An exact copy of all the records is the expected answer.

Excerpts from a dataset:
****************************************

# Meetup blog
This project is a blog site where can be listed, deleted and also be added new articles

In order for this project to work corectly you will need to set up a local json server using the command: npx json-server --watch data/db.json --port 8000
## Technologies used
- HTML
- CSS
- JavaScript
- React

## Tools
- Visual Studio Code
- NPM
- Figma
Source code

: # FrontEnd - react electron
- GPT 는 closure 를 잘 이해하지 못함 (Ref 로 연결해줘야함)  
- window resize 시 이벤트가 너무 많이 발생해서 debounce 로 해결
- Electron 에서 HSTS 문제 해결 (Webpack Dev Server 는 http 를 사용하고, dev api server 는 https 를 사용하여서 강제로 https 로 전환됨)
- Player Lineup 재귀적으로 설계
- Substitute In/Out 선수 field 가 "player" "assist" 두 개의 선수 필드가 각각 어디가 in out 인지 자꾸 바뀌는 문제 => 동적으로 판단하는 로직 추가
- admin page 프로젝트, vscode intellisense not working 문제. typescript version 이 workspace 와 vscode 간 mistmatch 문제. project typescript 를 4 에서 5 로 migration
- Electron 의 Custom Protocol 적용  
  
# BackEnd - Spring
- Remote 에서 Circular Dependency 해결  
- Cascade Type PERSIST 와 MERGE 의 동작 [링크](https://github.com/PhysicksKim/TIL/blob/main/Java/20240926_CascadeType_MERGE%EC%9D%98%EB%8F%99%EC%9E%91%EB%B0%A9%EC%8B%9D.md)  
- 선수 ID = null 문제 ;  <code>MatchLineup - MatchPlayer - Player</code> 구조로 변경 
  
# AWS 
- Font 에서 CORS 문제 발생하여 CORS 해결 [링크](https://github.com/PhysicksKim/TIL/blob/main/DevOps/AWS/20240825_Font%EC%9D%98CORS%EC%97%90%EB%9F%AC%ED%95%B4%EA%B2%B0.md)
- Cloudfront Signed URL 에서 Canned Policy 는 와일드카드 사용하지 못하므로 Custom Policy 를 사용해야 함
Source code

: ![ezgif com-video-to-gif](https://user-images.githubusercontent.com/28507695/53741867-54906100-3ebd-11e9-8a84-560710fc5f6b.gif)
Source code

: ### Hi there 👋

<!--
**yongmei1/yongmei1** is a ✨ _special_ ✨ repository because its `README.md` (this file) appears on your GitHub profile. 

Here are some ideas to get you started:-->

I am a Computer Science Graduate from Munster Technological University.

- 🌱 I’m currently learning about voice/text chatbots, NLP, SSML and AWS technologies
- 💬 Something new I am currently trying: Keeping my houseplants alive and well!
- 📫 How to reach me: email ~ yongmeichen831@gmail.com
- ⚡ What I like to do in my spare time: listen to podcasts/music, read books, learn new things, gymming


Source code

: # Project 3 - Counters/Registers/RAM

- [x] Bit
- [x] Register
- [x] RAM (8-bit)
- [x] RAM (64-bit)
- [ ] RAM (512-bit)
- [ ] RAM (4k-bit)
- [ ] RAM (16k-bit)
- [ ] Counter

****************************************

## Solution for this exercise
# Meetup blog
This project is a blog site where can be listed, deleted and also be added new articles

In order for this project to work corectly you will need to set up a local json server using the command: npx json-server --watch data/db.json --port 8000
## Technologies used
- HTML
- CSS
- JavaScript
- React

## Tools
- Visual Studio Code
- NPM
- Figma
Source code

: # FrontEnd - react electron
- GPT 는 closure 를 잘 이해하지 못함 (Ref 로 연결해줘야함)  
- window resize 시 이벤트가 너무 많이 발생해서 debounce 로 해결
- Electron 에서 HSTS 문제 해결 (Webpack Dev Server 는 http 를 사용하고, dev api server 는 https 를 사용하여서 강제로 https 로 전환됨)
- Player Lineup 재귀적으로 설계
- Substitute In/Out 선수 field 가 "player" "assist" 두 개의 선수 필드가 각각 어디가 in out 인지 자꾸 바뀌는 문제 => 동적으로 판단하는 로직 추가
- admin page 프로젝트, vscode intellisense not working 문제. typescript version 이 workspace 와 vscode 간 mistmatch 문제. project typescript 를 4 에서 5 로 migration
- Electron 의 Custom Protocol 적용  
  
# BackEnd - Spring
- Remote 에서 Circular Dependency 해결  
- Cascade Type PERSIST 와 MERGE 의 동작 [링크](https://github.com/PhysicksKim/TIL/blob/main/Java/20240926_CascadeType_MERGE%EC%9D%98%EB%8F%99%EC%9E%91%EB%B0%A9%EC%8B%9D.md)  
- 선수 ID = null 문제 ;  <code>MatchLineup - MatchPlayer - Player</code> 구조로 변경 
  
# AWS 
- Font 에서 CORS 문제 발생하여 CORS 해결 [링크](https://github.com/PhysicksKim/TIL/blob/main/DevOps/AWS/20240825_Font%EC%9D%98CORS%EC%97%90%EB%9F%AC%ED%95%B4%EA%B2%B0.md)
- Cloudfront Signed URL 에서 Canned Policy 는 와일드카드 사용하지 못하므로 Custom Policy 를 사용해야 함
Source code

: ![ezgif com-video-to-gif](https://user-images.githubusercontent.com/28507695/53741867-54906100-3ebd-11e9-8a84-560710fc5f6b.gif)
Source code

: ### Hi there 👋

<!--
**yongmei1/yongmei1** is a ✨ _special_ ✨ repository because its `README.md` (this file) appears on your GitHub profile. 

Here are some ideas to get you started:-->

I am a Computer Science Graduate from Munster Technological University.

- 🌱 I’m currently learning about voice/text chatbots, NLP, SSML and AWS technologies
- 💬 Something new I am currently trying: Keeping my houseplants alive and well!
- 📫 How to reach me: email ~ yongmeichen831@gmail.com
- ⚡ What I like to do in my spare time: listen to podcasts/music, read books, learn new things, gymming


Source code

: # Project 3 - Counters/Registers/RAM

- [x] Bit
- [x] Register
- [x] RAM (8-bit)
- [x] RAM (64-bit)
- [ ] RAM (512-bit)
- [ ] RAM (4k-bit)
- [ ] RAM (16k-bit)
- [ ] Counter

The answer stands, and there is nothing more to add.